In the second stage, we incorporate textual learners alongside masked visual learners to create weighted hidden states from both image and textual tokens, with a detailed process description and pseudocode provided in the final version.
-
Q5: "learning rate of the second stage"
-
A5: We used a learning rate of 1e-3 for the first training stage and 2e-6 for the second, while the visual projectors’ alignment modules were set to 1e-5. Our comprehensive ablation, as detailed in Table 10 of PDF, tested learning rates of 2e-6, 6e-6, and 1e-5, applying larger fine-tuning steps for the visual component to adapt better to multimodal inputs and reduce text-only forgetting, similar to models like Qwen-VL and DeepSeek-VL.
-
A6: We are committed to releasing all data, model weights, and code, along with the new Interleaved Image and Text (IIT) benchmark.
-
Q7: "i in equation (3)"
-
A7: In the main paper, we adapted equation 3 from LLaVA to account for interleaved image tokens within the text, omitting loss computation for the "next image token" since the MLLM cannot generate image tokens. This adjustment results in a text-only indicator variable interval of
[1, v_start)U(v_end, s]. We will elaborate on this point in detail in the final version.

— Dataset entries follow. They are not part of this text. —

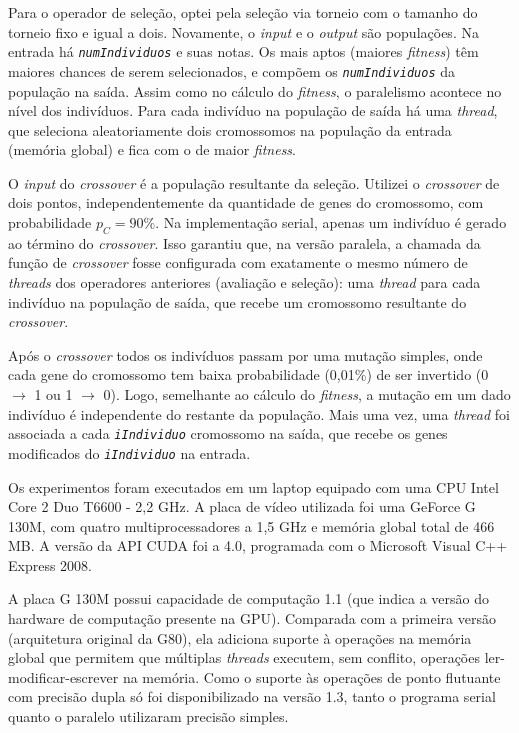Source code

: 	Para o operador de seleção, optei pela seleção via torneio com o tamanho do torneio fixo e igual a dois. Novamente, o \emph{input} e o \emph{output} são populações. Na entrada há \textit{\texttt{numIndividuos}} e suas notas. Os mais aptos (maiores \emph{fitness}) têm maiores chances de serem selecionados, e compõem os \textit{\texttt{numIndividuos}} da população na saída. Assim como no cálculo do \emph{fitness}, o paralelismo acontece no nível dos indivíduos. Para cada indivíduo na população de saída há uma \emph{thread}, que seleciona aleatoriamente dois cromossomos na população da entrada (memória global) e fica com o de maior \emph{fitness}.

O \emph{input} do \emph{crossover} é a população resultante da seleção. Utilizei o \emph{crossover} de dois pontos, independentemente da quantidade de genes do cromossomo, com probabilidade $p_C = 90\%$. Na implementação serial, apenas um indivíduo é gerado ao término do \emph{crossover}. Isso garantiu que, na versão paralela, a chamada da função de \emph{crossover} fosse configurada com exatamente o mesmo número de \emph{threads} dos operadores anteriores (avaliação e seleção): uma \emph{thread} para cada indivíduo na população de saída, que recebe um cromossomo resultante do \emph{crossover}.

Após o \emph{crossover} todos os indivíduos passam por uma mutação simples, onde cada gene do cromossomo tem baixa probabilidade (0,01\%) de ser invertido (0 $\rightarrow$ 1 ou 1 $\rightarrow$ 0). Logo, semelhante ao cálculo do \emph{fitness}, a mutação em um dado indivíduo é independente do restante da população. Mais uma vez, uma \emph{thread} foi associada a cada \textit{\texttt{iIndividuo}} cromossomo na saída, que recebe os genes modificados do \textit{\texttt{iIndividuo}} na entrada. 

	Os experimentos foram executados em um laptop equipado com uma CPU Intel Core 2 Duo T6600 - 2,2 GHz. A placa de vídeo utilizada foi uma GeForce G 130M, com quatro multiprocessadores a 1,5 GHz e memória global total de 466 MB. A versão da API CUDA foi a 4.0, programada com o Microsoft Visual C++ Express 2008.
	
	A placa G 130M possui capacidade de computação 1.1 (que indica a versão do hardware de computação presente na GPU). Comparada com a primeira versão (arquitetura original da G80), ela adiciona suporte à operações na memória global que permitem que múltiplas \emph{threads} executem, sem conflito, operações ler-modificar-escrever na memória. Como o suporte às operações de ponto flutuante com precisão dupla só foi disponibilizado na versão 1.3, tanto o programa serial quanto o paralelo utilizaram precisão simples.
	
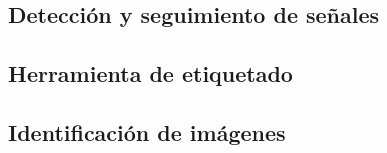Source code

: \subsection{Detección y seguimiento de señales}	
	

\subsection{Herramienta de etiquetado}
	
	
\subsection{Identificación de imágenes}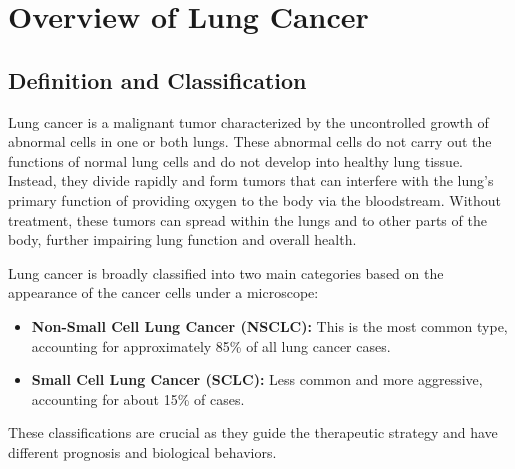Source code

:
\section{Overview of Lung Cancer}


\subsection{Definition and Classification}
Lung cancer is a malignant tumor characterized by the uncontrolled growth of abnormal cells in one 
or both lungs. These abnormal cells do not carry out the functions of normal lung cells and do not 
develop into healthy lung tissue. Instead, they divide rapidly and form tumors that can interfere 
with the lung’s primary function of providing oxygen to the body via the bloodstream. Without 
treatment, these tumors can spread within the lungs and to other parts of the body, further 
impairing lung function and overall health.

Lung cancer is broadly classified into two main categories based on the appearance of the cancer 
cells under a microscope:
\begin{itemize}
    \item \textbf{Non-Small Cell Lung Cancer (NSCLC):} This is the most common type, accounting for 
    approximately 85\% of all lung cancer cases.

    \item \textbf{Small Cell Lung Cancer (SCLC):} Less common and more aggressive, accounting for 
    about 15\% of cases.
\end{itemize}
These classifications are crucial as they guide the therapeutic strategy and have different 
prognosis and biological behaviors.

Thank you once again for your constructive feedback, which will greatly enhance the clarity of our paper.
Best regards,
All Authors.
Thank the authors for the detailed response. The authors addressed most of my concerns as well as those of other reviewers. I will keep my rating.
Thank you very much!
Dear Reviewers,
Thank you for your meticulous observations and analyses. We are thrilled that you have recognized our work, Wings. We appreciate your acknowledgment of Wings’ effectiveness on text-only, multimodal, and Interleaved Image and Text (IIT) benchmarks. We are particularly pleased that you found the concept of attention shift intriguing and that you described the paper as clear and easy to read.
We observed the attention shift phenomenon in MLLMs that have forgotten their text-only capabilities. To address this issue, we designed Wings with the Low Rank Residual Attention (LoRRA) structure, which significantly enhances performance without adding high costs. During this time, we've been continuously improving Wings to achieve even better results.
Once again, thanks to each reviewer and everyone involved! We have responded to all your questions in detail and included additional tables and figures in the PDF. Should you have further inquiries, please feel free to reach out. We appreciate your support and will continue to work diligently to enhance Wings.
Best regards,
All Authors.
This paper unanimously receives positive rates thanks to clear representation and convincing experiments. Although overall reviews are positive, the additional description in the rebuttal should be reflected in the final draft.